## Task item
Leave out every line before the one containing "providing a summary", and repeat the rest of the material below exactly, that line included.

## Recorded data
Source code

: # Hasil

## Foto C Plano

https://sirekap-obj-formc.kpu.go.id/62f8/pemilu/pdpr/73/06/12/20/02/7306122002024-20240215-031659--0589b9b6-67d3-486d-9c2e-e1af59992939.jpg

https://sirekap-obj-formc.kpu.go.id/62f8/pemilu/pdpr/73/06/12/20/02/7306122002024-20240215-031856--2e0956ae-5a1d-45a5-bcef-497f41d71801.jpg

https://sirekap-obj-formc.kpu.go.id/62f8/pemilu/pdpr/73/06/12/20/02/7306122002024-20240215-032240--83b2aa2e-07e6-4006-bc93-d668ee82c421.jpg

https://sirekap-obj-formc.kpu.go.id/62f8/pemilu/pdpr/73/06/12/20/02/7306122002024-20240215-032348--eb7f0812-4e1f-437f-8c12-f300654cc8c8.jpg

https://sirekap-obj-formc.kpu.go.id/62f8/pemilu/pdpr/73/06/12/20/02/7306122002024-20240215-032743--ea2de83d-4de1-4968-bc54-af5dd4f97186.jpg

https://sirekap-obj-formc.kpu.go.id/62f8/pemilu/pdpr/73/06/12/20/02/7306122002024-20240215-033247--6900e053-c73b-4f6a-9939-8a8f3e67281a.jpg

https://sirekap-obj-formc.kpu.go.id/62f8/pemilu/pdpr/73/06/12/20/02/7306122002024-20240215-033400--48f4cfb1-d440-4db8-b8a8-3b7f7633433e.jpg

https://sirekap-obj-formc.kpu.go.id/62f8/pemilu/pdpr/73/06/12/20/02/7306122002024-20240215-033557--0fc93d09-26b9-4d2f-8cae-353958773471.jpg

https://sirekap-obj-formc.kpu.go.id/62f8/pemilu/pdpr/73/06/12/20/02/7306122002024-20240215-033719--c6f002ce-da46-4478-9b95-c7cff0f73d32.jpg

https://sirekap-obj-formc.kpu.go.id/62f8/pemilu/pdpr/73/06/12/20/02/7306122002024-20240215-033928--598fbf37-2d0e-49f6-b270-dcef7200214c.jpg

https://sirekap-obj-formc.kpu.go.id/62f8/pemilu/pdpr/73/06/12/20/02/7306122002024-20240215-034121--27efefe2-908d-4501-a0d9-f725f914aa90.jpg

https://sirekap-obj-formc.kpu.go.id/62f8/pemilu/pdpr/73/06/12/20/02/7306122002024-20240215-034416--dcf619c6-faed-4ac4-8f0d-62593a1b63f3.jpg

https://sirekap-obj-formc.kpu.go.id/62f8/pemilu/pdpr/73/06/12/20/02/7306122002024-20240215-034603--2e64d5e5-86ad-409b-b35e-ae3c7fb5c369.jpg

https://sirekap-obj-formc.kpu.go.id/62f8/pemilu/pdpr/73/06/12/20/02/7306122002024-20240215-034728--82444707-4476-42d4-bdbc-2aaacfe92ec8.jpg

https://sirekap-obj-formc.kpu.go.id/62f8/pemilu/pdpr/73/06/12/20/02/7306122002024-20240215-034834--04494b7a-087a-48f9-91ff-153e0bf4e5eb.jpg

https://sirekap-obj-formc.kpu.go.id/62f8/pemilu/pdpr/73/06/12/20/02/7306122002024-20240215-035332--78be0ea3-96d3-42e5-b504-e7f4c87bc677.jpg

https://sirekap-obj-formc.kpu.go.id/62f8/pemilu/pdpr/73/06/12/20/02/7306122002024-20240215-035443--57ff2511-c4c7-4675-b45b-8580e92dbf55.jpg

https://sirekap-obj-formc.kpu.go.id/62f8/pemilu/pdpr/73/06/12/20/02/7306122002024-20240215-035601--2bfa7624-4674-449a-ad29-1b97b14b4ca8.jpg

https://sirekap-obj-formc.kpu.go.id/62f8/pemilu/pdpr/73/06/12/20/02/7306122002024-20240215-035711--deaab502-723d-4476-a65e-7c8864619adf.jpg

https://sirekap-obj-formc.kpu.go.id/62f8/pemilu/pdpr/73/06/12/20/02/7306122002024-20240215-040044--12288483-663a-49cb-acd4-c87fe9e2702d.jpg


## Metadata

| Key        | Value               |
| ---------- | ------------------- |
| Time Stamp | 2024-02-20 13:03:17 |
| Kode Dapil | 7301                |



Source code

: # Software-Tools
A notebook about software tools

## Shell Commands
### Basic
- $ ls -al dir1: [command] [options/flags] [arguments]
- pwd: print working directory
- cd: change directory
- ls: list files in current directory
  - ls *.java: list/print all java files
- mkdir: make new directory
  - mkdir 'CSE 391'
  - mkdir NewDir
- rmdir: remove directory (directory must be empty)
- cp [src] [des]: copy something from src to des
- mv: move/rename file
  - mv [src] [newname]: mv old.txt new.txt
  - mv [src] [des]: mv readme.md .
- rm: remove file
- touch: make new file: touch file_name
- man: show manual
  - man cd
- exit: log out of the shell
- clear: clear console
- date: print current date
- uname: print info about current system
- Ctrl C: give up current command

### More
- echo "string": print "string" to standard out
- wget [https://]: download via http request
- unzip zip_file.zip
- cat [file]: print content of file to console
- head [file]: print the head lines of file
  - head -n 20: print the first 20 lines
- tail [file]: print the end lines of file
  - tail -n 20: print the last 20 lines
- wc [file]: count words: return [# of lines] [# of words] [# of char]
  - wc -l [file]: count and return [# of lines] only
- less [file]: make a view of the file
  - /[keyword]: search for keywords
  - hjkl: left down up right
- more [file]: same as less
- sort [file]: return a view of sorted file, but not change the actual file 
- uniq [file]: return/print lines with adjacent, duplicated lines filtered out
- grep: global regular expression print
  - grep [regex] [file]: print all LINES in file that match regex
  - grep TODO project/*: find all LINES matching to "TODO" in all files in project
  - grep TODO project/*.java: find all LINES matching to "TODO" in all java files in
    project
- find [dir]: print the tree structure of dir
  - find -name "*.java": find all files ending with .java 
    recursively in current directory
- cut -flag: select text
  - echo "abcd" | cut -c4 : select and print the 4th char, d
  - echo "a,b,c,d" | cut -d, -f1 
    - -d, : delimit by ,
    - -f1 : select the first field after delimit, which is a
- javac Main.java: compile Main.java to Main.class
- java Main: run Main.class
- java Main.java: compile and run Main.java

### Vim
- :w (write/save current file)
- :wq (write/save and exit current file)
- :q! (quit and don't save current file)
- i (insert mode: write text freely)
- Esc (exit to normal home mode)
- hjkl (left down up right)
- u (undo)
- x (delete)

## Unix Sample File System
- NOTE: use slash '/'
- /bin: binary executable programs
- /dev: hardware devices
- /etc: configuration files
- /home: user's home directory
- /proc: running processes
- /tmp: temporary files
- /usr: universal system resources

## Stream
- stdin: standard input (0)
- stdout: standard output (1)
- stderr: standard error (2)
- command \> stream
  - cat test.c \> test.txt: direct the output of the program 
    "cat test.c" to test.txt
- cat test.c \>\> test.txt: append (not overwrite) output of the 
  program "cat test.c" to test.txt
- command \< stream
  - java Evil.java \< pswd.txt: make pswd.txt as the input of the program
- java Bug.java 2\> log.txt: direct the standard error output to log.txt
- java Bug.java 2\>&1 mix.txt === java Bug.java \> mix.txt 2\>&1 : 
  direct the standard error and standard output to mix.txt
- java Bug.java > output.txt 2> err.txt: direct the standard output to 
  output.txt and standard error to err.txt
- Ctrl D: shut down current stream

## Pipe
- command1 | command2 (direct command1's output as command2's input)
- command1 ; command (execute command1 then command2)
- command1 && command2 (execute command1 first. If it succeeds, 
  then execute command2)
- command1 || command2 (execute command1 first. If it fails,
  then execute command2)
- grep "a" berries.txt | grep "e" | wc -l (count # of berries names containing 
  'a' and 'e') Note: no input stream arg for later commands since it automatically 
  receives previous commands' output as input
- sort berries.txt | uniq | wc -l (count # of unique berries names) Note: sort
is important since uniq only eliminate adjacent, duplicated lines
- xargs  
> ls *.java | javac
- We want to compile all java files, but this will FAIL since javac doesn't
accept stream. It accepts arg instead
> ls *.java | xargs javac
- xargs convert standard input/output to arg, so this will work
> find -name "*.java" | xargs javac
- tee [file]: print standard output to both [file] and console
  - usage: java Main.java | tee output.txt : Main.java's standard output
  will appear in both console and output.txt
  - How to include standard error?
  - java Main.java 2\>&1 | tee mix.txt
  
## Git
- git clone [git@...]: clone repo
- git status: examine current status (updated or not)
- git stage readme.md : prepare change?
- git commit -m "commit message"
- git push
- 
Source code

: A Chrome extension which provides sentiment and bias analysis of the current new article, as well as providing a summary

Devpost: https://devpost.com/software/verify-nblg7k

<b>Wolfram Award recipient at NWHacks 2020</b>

## Task response
: A Chrome extension which provides sentiment and bias analysis of the current new article, as well as providing a summary

Devpost: https://devpost.com/software/verify-nblg7k

<b>Wolfram Award recipient at NWHacks 2020</b>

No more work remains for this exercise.